Work task :: Quote the records in full and leave their pictures out.

Supplied material ::
Content starts

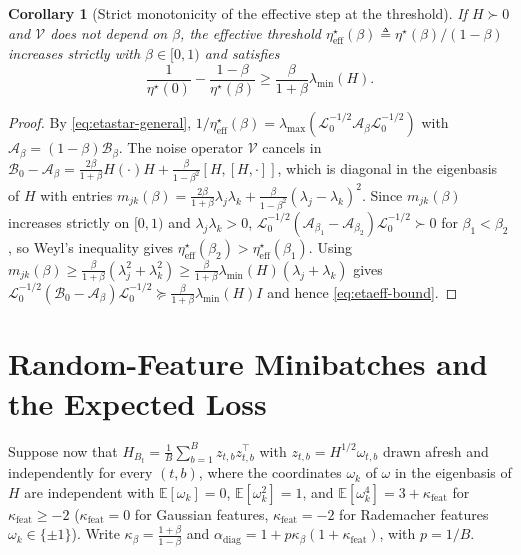 \documentclass[11pt]{article}
\newtheorem{corollary}[theorem]{Corollary}
\theoremstyle{remark}
\newcommand{\E}{\mathbb{E}}
\begin{document}
\begin{corollary}[Strict monotonicity of the effective step at the threshold]\label{cor:etaeff}
If $H \succ 0$ and $\mathcal V$ does not depend on $\beta$, the effective threshold $\eta^\star_{\mathrm{eff}}(\beta) \triangleq \eta^\star(\beta)/(1-\beta)$ increases strictly with $\beta \in [0,1)$ and satisfies
\begin{equation}\label{eq:etaeff-bound}
\frac{1}{\eta^\star(0)} - \frac{1-\beta}{\eta^\star(\beta)} \ge \frac{\beta}{1+\beta}\lambda_{\min}(H).
\end{equation}
\end{corollary}
\begin{proof}
By \eqref{eq:etastar-general}, $1/\eta^\star_{\mathrm{eff}}(\beta) = \lambda_{\max}(\mathcal L_0^{-1/2}\mathcal A_\beta\mathcal L_0^{-1/2})$ with $\mathcal A_\beta = (1-\beta)\mathcal B_\beta$. The noise operator $\mathcal V$ cancels in $\mathcal B_0 - \mathcal A_\beta = \frac{2\beta}{1+\beta}H(\cdot)H + \frac{\beta}{1-\beta^2}[H,[H,\cdot]]$, which is diagonal in the eigenbasis of $H$ with entries $m_{jk}(\beta) = \frac{2\beta}{1+\beta}\lambda_j\lambda_k + \frac{\beta}{1-\beta^2}(\lambda_j-\lambda_k)^2$. Since $m_{jk}(\beta)$ increases strictly on $[0,1)$ and $\lambda_j\lambda_k > 0$, $\mathcal L_0^{-1/2}(\mathcal A_{\beta_1} - \mathcal A_{\beta_2})\mathcal L_0^{-1/2} \succ 0$ for $\beta_1 < \beta_2$, so Weyl's inequality gives $\eta^\star_{\mathrm{eff}}(\beta_2) > \eta^\star_{\mathrm{eff}}(\beta_1)$. Using $m_{jk}(\beta) \ge \frac{\beta}{1+\beta}(\lambda_j^2+\lambda_k^2) \ge \frac{\beta}{1+\beta}\lambda_{\min}(H)(\lambda_j+\lambda_k)$ gives $\mathcal L_0^{-1/2}(\mathcal B_0 - \mathcal A_\beta)\mathcal L_0^{-1/2} \succeq \frac{\beta}{1+\beta}\lambda_{\min}(H)I$ and hence \eqref{eq:etaeff-bound}.
\end{proof}

\section{Random-Feature Minibatches and the Expected Loss}\label{sec:secular}

Suppose now that $H_{B_t} = \frac{1}{B}\sum_{b=1}^B z_{t,b}z_{t,b}^\top$ with $z_{t,b} = H^{1/2}\omega_{t,b}$ drawn afresh and independently for every $(t,b)$, where the coordinates $\omega_k$ of $\omega$ in the eigenbasis of $H$ are independent with $\E[\omega_k] = 0$, $\E[\omega_k^2] = 1$, and $\E[\omega_k^4] = 3 + \kappa_{\mathrm{feat}}$ for $\kappa_{\mathrm{feat}} \ge -2$ ($\kappa_{\mathrm{feat}} = 0$ for Gaussian features, $\kappa_{\mathrm{feat}} = -2$ for Rademacher features $\omega_k \in \{\pm 1\}$). Write $\kappa_\beta = \frac{1+\beta}{1-\beta}$ and $\alpha_{\mathrm{diag}} = 1 + p\kappa_\beta(1+\kappa_{\mathrm{feat}})$, with $p = 1/B$.
\end{document}

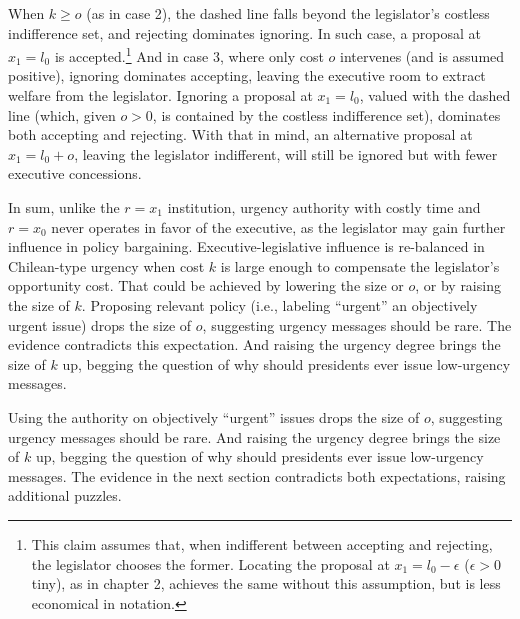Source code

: \documentclass[letter,12pt]{article}
\begin{document}
When $k\geq o$ (as in case 2), the dashed line falls beyond the legislator's costless indifference set, and rejecting dominates ignoring. In such case, a proposal at $x_1=l_0$ is accepted.\footnote{This claim assumes that, when indifferent between accepting and rejecting, the legislator chooses the former. Locating the proposal at $x_1=l_0-\epsilon$ ($\epsilon>0$ tiny), as in chapter 2, achieves the same without this assumption, but is less economical in notation.} And in case 3, where only cost $o$ intervenes (and is assumed positive), ignoring dominates accepting, leaving the executive room to extract welfare from the legislator. Ignoring a proposal at $x_1=l_0$, valued with the dashed line (which, given $o>0$, is contained by the costless indifference set), dominates both accepting and rejecting. With that in mind, an alternative proposal at $x_1=l_0+o$, leaving the legislator indifferent, will still be ignored but with fewer executive concessions. 

In sum, unlike the $r=x_1$ institution, urgency authority with costly time and $r=x_0$ never operates in favor of the executive, as the legislator may gain further influence in policy bargaining. Executive-legislative influence is re-balanced in Chilean-type urgency when cost $k$ is large enough to compensate the legislator's opportunity cost. That could be achieved by lowering the size or $o$, or by raising the size of $k$. Proposing relevant policy (i.e., labeling ``urgent'' an objectively urgent issue) drops the size of $o$, suggesting urgency messages should be rare. The evidence contradicts this expectation. And raising the urgency degree brings the size of $k$ up, begging the question of why should presidents ever issue low-urgency messages.  

Using the authority on objectively ``urgent'' issues drops the size of $o$, suggesting urgency messages should be rare. And raising the urgency degree brings the size of $k$ up, begging the question of why should presidents ever issue low-urgency messages. The evidence in the next section contradicts both expectations, raising additional puzzles. 

\end{document}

Content ends

Exercise response ::
 \documentclass[11pt]{article}
\newtheorem{corollary}[theorem]{Corollary}
\theoremstyle{remark}
\newcommand{\E}{\mathbb{E}}
\begin{document}
\begin{corollary}[Strict monotonicity of the effective step at the threshold]\label{cor:etaeff}
If $H \succ 0$ and $\mathcal V$ does not depend on $\beta$, the effective threshold $\eta^\star_{\mathrm{eff}}(\beta) \triangleq \eta^\star(\beta)/(1-\beta)$ increases strictly with $\beta \in [0,1)$ and satisfies
\begin{equation}\label{eq:etaeff-bound}
\frac{1}{\eta^\star(0)} - \frac{1-\beta}{\eta^\star(\beta)} \ge \frac{\beta}{1+\beta}\lambda_{\min}(H).
\end{equation}
\end{corollary}
\begin{proof}
By \eqref{eq:etastar-general}, $1/\eta^\star_{\mathrm{eff}}(\beta) = \lambda_{\max}(\mathcal L_0^{-1/2}\mathcal A_\beta\mathcal L_0^{-1/2})$ with $\mathcal A_\beta = (1-\beta)\mathcal B_\beta$. The noise operator $\mathcal V$ cancels in $\mathcal B_0 - \mathcal A_\beta = \frac{2\beta}{1+\beta}H(\cdot)H + \frac{\beta}{1-\beta^2}[H,[H,\cdot]]$, which is diagonal in the eigenbasis of $H$ with entries $m_{jk}(\beta) = \frac{2\beta}{1+\beta}\lambda_j\lambda_k + \frac{\beta}{1-\beta^2}(\lambda_j-\lambda_k)^2$. Since $m_{jk}(\beta)$ increases strictly on $[0,1)$ and $\lambda_j\lambda_k > 0$, $\mathcal L_0^{-1/2}(\mathcal A_{\beta_1} - \mathcal A_{\beta_2})\mathcal L_0^{-1/2} \succ 0$ for $\beta_1 < \beta_2$, so Weyl's inequality gives $\eta^\star_{\mathrm{eff}}(\beta_2) > \eta^\star_{\mathrm{eff}}(\beta_1)$. Using $m_{jk}(\beta) \ge \frac{\beta}{1+\beta}(\lambda_j^2+\lambda_k^2) \ge \frac{\beta}{1+\beta}\lambda_{\min}(H)(\lambda_j+\lambda_k)$ gives $\mathcal L_0^{-1/2}(\mathcal B_0 - \mathcal A_\beta)\mathcal L_0^{-1/2} \succeq \frac{\beta}{1+\beta}\lambda_{\min}(H)I$ and hence \eqref{eq:etaeff-bound}.
\end{proof}

\section{Random-Feature Minibatches and the Expected Loss}\label{sec:secular}

Suppose now that $H_{B_t} = \frac{1}{B}\sum_{b=1}^B z_{t,b}z_{t,b}^\top$ with $z_{t,b} = H^{1/2}\omega_{t,b}$ drawn afresh and independently for every $(t,b)$, where the coordinates $\omega_k$ of $\omega$ in the eigenbasis of $H$ are independent with $\E[\omega_k] = 0$, $\E[\omega_k^2] = 1$, and $\E[\omega_k^4] = 3 + \kappa_{\mathrm{feat}}$ for $\kappa_{\mathrm{feat}} \ge -2$ ($\kappa_{\mathrm{feat}} = 0$ for Gaussian features, $\kappa_{\mathrm{feat}} = -2$ for Rademacher features $\omega_k \in \{\pm 1\}$). Write $\kappa_\beta = \frac{1+\beta}{1-\beta}$ and $\alpha_{\mathrm{diag}} = 1 + p\kappa_\beta(1+\kappa_{\mathrm{feat}})$, with $p = 1/B$.
\end{document}

Source code

: \documentclass[letter,12pt]{article}
\begin{document}
When $k\geq o$ (as in case 2), the dashed line falls beyond the legislator's costless indifference set, and rejecting dominates ignoring. In such case, a proposal at $x_1=l_0$ is accepted.\footnote{This claim assumes that, when indifferent between accepting and rejecting, the legislator chooses the former. Locating the proposal at $x_1=l_0-\epsilon$ ($\epsilon>0$ tiny), as in chapter 2, achieves the same without this assumption, but is less economical in notation.} And in case 3, where only cost $o$ intervenes (and is assumed positive), ignoring dominates accepting, leaving the executive room to extract welfare from the legislator. Ignoring a proposal at $x_1=l_0$, valued with the dashed line (which, given $o>0$, is contained by the costless indifference set), dominates both accepting and rejecting. With that in mind, an alternative proposal at $x_1=l_0+o$, leaving the legislator indifferent, will still be ignored but with fewer executive concessions. 

In sum, unlike the $r=x_1$ institution, urgency authority with costly time and $r=x_0$ never operates in favor of the executive, as the legislator may gain further influence in policy bargaining. Executive-legislative influence is re-balanced in Chilean-type urgency when cost $k$ is large enough to compensate the legislator's opportunity cost. That could be achieved by lowering the size or $o$, or by raising the size of $k$. Proposing relevant policy (i.e., labeling ``urgent'' an objectively urgent issue) drops the size of $o$, suggesting urgency messages should be rare. The evidence contradicts this expectation. And raising the urgency degree brings the size of $k$ up, begging the question of why should presidents ever issue low-urgency messages.  

Using the authority on objectively ``urgent'' issues drops the size of $o$, suggesting urgency messages should be rare. And raising the urgency degree brings the size of $k$ up, begging the question of why should presidents ever issue low-urgency messages. The evidence in the next section contradicts both expectations, raising additional puzzles. 

\end{document}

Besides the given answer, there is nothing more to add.